Fun facts: Every day, 7,200 people employed by the city go out in 2,000 collection trucks to pick up NYC’s waste, including 10,000 tons of residential waste and 1,500 tons of recyclable material. McEnroe Organic Farm takes NYC compost, uses it in their New York State farm and returns the produce to the city in restaurants and greenmarkets.
The 2nd Avenue subway line has been a contentious issue since before the Great Depression. This video explains the challenges of the project, but also the huge benefits that everyone on the Upper East side will reap from its completion. The video starts with cool footage of blasting out rock walls to make way for the subway. The hardest challenge they face is that everything in this city is underground; sewage pipes, water, gas, electric power lines, etc. Working around these issues, and the process of building something out of solid rock, is causing problems for business owners along 2nd Avenue who are losing lots of business since their storefronts are not visible behind construction.
Fun facts: This subway will eventual span from 125th street all the way down to Lower Manhattan, but the first phase set for 2016 will link 96th to 63rd street. The new line will be called the T. For photos of the construction see A Subterranean Expedition Shows Progress in NYC’s Second Avenue Subway Tunnels.
There are 105 miles of steam pipes in New York City that power around 2000 buildings, of which the 300 largest are more than half a million square feet large. This video explains the steam systems beneath our streets, put underground to avoid a skyline of chimneys and to reduce soot from coal-burning chimneys when skyscrapers were going up in the late 19th century and early 20th century. Now in the 21st century, Con Edison maintains the largest steam system in the world, a cleaner source of energy for NYC. This mini-documentary calls on museums, restaurants, historians, private executives, and city officials to share their experiences with this unique system that both heats and cools the city.
Fun facts: The city’s first steam system was built by Wallace Andrew in 1881, but the blizzard of 1888 galvanized the city to put infrastructure underground. As a result, the steam system was installed in conjunction with the electricity line, but it doesn’t go above 59th Street. Also, NYU has the largest privately run co-generation plant in the city, saving them $5 million in the first year of use, with over 30% reduction in emissions.
Who knew that the entire water supply of New York City gets here without help from any machinery, from mountains hundred of miles away entirely by gravity? There are three aqueducts, the Old Croton Aqueduct, the Catskill Aqueduct, and the Delaware Aqueduct that supply NYC. From reservoirs in upstate New York and Connecticut, water is directed south, through stages of aqueducts and reservoirs to a chlorination facility, then to the Cat-Del UV Disinfecting Facility. The success of UV treatment is impressive: treatment reduces chemical chlorine used in the water and protects against a parasite called cryptosporidium. This video reminds us not to forget the generations of work, planning, and research that went into bringing us the gold standard of urban water supplies.
Fun facts: Our water system serves 9.4 million people in and around the city.
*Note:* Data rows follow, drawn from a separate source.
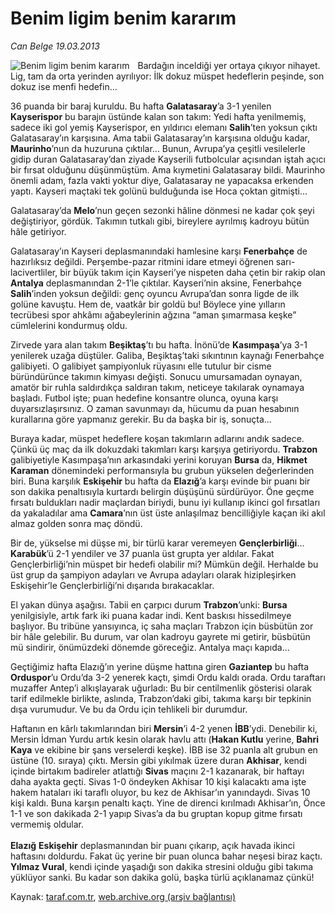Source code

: # Benim ligim benim kararım

*Can Belge 19.03.2013*

<div class="yazi"><img align="left" alt="Benim ligim benim kararım" border="0" src="http://www.taraf.com.tr/fotoraflar/makaleler/benim-ligim-benim-kararim_6281_orijinal.jpg" style="border-right-width:10px; border-color:#FFFFFF"/><p>Bardağın inceldiği yer ortaya çıkıyor nihayet. Lig, tam da orta yerinden ayrılıyor: İlk dokuz müspet hedeflerin peşinde, son dokuz ise menfi hedefin...</p>
<p>36 puanda bir baraj kuruldu. Bu hafta <b>Galatasaray</b>’a 3-1 yenilen <b>Kayserispor</b> bu barajın üstünde kalan son takım: Yedi hafta yenilmemiş, sadece iki gol yemiş Kayserispor, en yıldırıcı elemanı <b>Salih</b>’ten yoksun çıktı Galatasaray’ın karşısına. Ama tabii Galatasaray’ın karşısına olduğu kadar, <b>Maurinho</b>’nun da huzuruna çıktılar... Bunun, Avrupa’ya çeşitli vesilelerle gidip duran Galatasaray’dan ziyade Kayserili futbolcular açısından iştah açıcı bir fırsat olduğunu düşünmüştüm. Ama kıymetini Galatasaray bildi. Maurinho önemli adam, fazla vakti yoktur diye, Galatasaray ne yapacaksa erkenden yaptı. Kayseri maçtaki tek golünü bulduğunda ise Hoca çoktan gitmişti...</p>
<p>Galatasaray’da <b>Melo</b>’nun geçen sezonki hâline dönmesi ne kadar çok şeyi değiştiriyor, gördük. Takımın tutkalı gibi, bireylere ayrılmış kadroyu bütün hâle getiriyor.</p>
<p>Galatasaray’ın Kayseri deplasmanındaki hamlesine karşı <b>Fenerbahçe</b> de hazırlıksız değildi. Perşembe-pazar ritmini idare etmeyi öğrenen sarı-lacivertliler, bir büyük takım için Kayseri’ye nispeten daha çetin bir rakip olan <b>Antalya</b> deplasmanından 2-1’le çıktılar. Kayseri’nin aksine, Fenerbahçe <b>Salih</b>’inden yoksun değildi: genç oyuncu Avrupa’dan sonra ligde de ilk golüne kavuştu. Hem de, vaatkâr bir goldü bu! Böylece yine yılların tecrübesi spor ahkâmı ağabeylerinin ağzına “aman şımarmasa keşke” cümlelerini kondurmuş oldu.</p>
<p>Zirvede yara alan takım <b>Beşiktaş</b>’tı bu hafta. İnönü’de <b>Kasımpaşa</b>’ya 3-1 yenilerek uzağa düştüler. Galiba, Beşiktaş’taki sıkıntının kaynağı Fenerbahçe galibiyeti. O galibiyet şampiyonluk rüyasını elle tutulur bir cisme büründürünce takımın kimyası değişti. Sonucu umursamadan oynayan, amatör bir ruhla saldırdıkça saldıran takım, neticeye takılarak oynamaya başladı. Futbol işte; puan hedefine konsantre olunca, oyuna karşı duyarsızlaşırsınız. O zaman savunmayı da, hücumu da puan hesabının kurallarına göre yapmanız gerekir. Bu da başka bir iş, sonuçta...</p>
<p>Buraya kadar, müspet hedeflere koşan takımların adlarını andık sadece. Çünkü üç maç da ilk dokuzdaki takımları karşı karşıya getiriyordu. <b>Trabzon</b> galibiyetiyle Kasımpaşa’nın arkasındaki yerini koruyan <b>Bursa</b> da, <b>Hikmet Karaman</b> dönemindeki performansıyla bu grubun yükselen değerlerinden biri. Buna karşılık <b>Eskişehir</b> bu hafta da <b>Elazığ</b>’a karşı evinde bir puanı bir son dakika penaltısıyla kurtardı belirgin düşüşünü sürdürüyor. Öne geçme fırsatı buldukları nadir maçlardan biriydi, bunu iyi kullanıp ikinci gol fırsatları da yakaladılar ama <b>Camara</b>’nın üst üste anlaşılmaz bencilliğiyle kaçan iki akıl almaz golden sonra maç döndü.</p>
<p>Bir de, yükselse mi düşse mi, bir türlü karar veremeyen <b>Gençlerbirliği</b>... <b>Karabük</b>’ü 2-1 yendiler ve 37 puanla üst grupta yer aldılar. Fakat Gençlerbirliği’nin müspet bir hedefi olabilir mi? Mümkün değil. Herhalde bu üst grup da şampiyon adayları ve Avrupa adayları olarak hizipleşirken Eskişehir’le Gençlerbirliği’ni dışarıda bırakacaklar.</p>
<p>El yakan dünya aşağısı. Tabii en çarpıcı durum <b>Trabzon</b>’unki: <b>Bursa</b> yenilgisiyle, artık fark iki puana kadar indi. Kent baskısı hissedilmeye başlıyor. Bu tribüne yansıyınca, iç saha maçları Trabzon için büsbütün zor bir hâle gelebilir. Bu durum, var olan kadroyu gayrete mi getirir, büsbütün mü sindirir, önümüzdeki dönemde göreceğiz. Antalya maçı kapıda...</p>
<p>Geçtiğimiz hafta Elazığ’ın yerine düşme hattına giren <b>Gaziantep</b> bu hafta <b>Orduspor</b>’u Ordu’da 3-2 yenerek kaçtı, şimdi Ordu kaldı orada. Ordu taraftarı muzaffer Antep’i alkışlayarak uğurladı: Bu bir centilmenlik gösterisi olarak tarif edilmekle birlikte, aslında, Trabzon’daki gibi, takıma karşı bir tepkinin dışa vurumudur. Ve bu da Ordu için tehlikeli bir durumdur.</p>
<p>Haftanın en kârlı takımlarından biri <b>Mersin</b>’i 4-2 yenen <b>İBB</b>’ydi. Denebilir ki, Mersin İdman Yurdu artık kesin olarak havlu attı (<b>Hakan Kutlu</b> yerine, <b>Bahri Kaya</b> ve ekibine bir şans verselerdi keşke). İBB ise 32 puanla alt grubun en üstüne (10. sıraya) çıktı. Mersin gibi yıkılmak üzere duran <b>Akhisar</b>, kendi içinde birtakım badireler atlattığı <b>Sivas</b> maçını 2-1 kazanarak, bir haftayı daha ayakta geçti. Sivas 1-0 öndeyken Akhisar 10 kişi kalacaktı ama işte hakem hataları iki taraflı oluyor, bu kez de Akhisar’ın yanındaydı. Sivas 10 kişi kaldı. Buna karşın penaltı kaçtı. Yine de direnci kırılmadı Akhisar’ın, Önce 1-1 ve son dakikada 2-1 yapıp Sivas’a da bu gruptan kopup gitme fırsatı vermemiş oldular.<br/><br/><b>Elazığ</b> <b>Eskişehir</b> deplasmanından bir puanı çıkarıp, açık havada ikinci haftasını doldurdu. Fakat üç yerine bir puan olunca bahar neşesi biraz kaçtı. <b>Yılmaz Vural</b>, kendi içinde yaşadığı son dakika stresini olduğu gibi takıma yüklüyor sanki. Bu kadar son dakika golü, başka türlü açıklanamaz çünkü!</p>
</div>

Kaynak: [taraf.com.tr](http://www.taraf.com.tr/can-belge/makale-benim-ligim-benim-kararim.htm), [web.archive.org (arşiv bağlantısı)](http://web.archive.org/web/20131107103537/http://www.taraf.com.tr/can-belge/makale-benim-ligim-benim-kararim.htm)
A drop of tapwater in NYC entered the system about 3 months prior, coming from a reservoir 100+ miles from the city.
The volume of a nearby reservoir is roughly one day’s supply of NYC water.
The last video of the series recounts the fiasco caused by Hurricane Sandy. Even before the storm ended, city officials were starting on their game plan for reparations. Water was coming into tunnels and subways at an unstoppable speed, bringing with it heaps of debris and loads of calamity. Luckily, New York moved fast. Once the water was gone, it only took three days to get electricity back.
The Con Edison explosion shook hundreds of thousands of Manhattanites, so to protect against natural disasters of the like in the future, Con Ed is installing more submersible components to their systems. Tunnels have been a whole other issue: the entire infrastructure needed rebuilding, even the lighting had to be changed out. Sandy opened everyone’s eyes to the possibility of disaster, but it also proved that NYC can take it, with enough planning and retrofitting. The video shows that we’re still recovering and expresses hope that people understand that such a complicated rebuilding takes a long time. Beyond rebuilding, we need to make the city stronger in order to keep it functioning.
Fun facts: 60 million gallons flooded into Hugh Carey Tunnel and 12 million gallons of contaminated salt water into the Queens-Midtown Tunnel. Sandy was the single largest storm related outage in Con Ed history-–250,000 people lost power.
New York’s bridges represent the city; its unity, both its engineering and human capacity, and its history. The most obvious inter-borough connection is the subway system, but the bridges that span water and disappear into the gray are far more lyrical. But they’re also one of the largest potential dangers for those who travel over them. In this video, President Obama even says that there is just way more traffic today than there was when the bridges were built, and engineers failed to account for the exponential increase in number of cars that would cross the bridges daily.
For example, the Tappan Zee bridge was designed for 100,000 cars daily at most, but in 2010, an average of 138,000 cars went across per day. To solve this serious case of overuse, the city is building a new bridge next to the existing one, but they’re lucky that space allows it. The iconic Brooklyn Bridge is facing similar overuse, but the problem can’t be solved as easily for lack of space. The bridge that was built for trolley and horses and buggies is now being used by tons and tons of cars that it just cannot handle. This short film stresses that the reparations being done on the Brooklyn Bridge are obviously inconvenient, but the necessity of the restorations cannot be compromised.
Fun facts: 2,169 of the 17,420 bridges in New York State are considered structurally deficient. However, once the Tappan Zee and Brooklyn Bridge projects are finished, the condition of all 789 city bridges will be ranked as “fair” to “very good” for the first time in NYC history.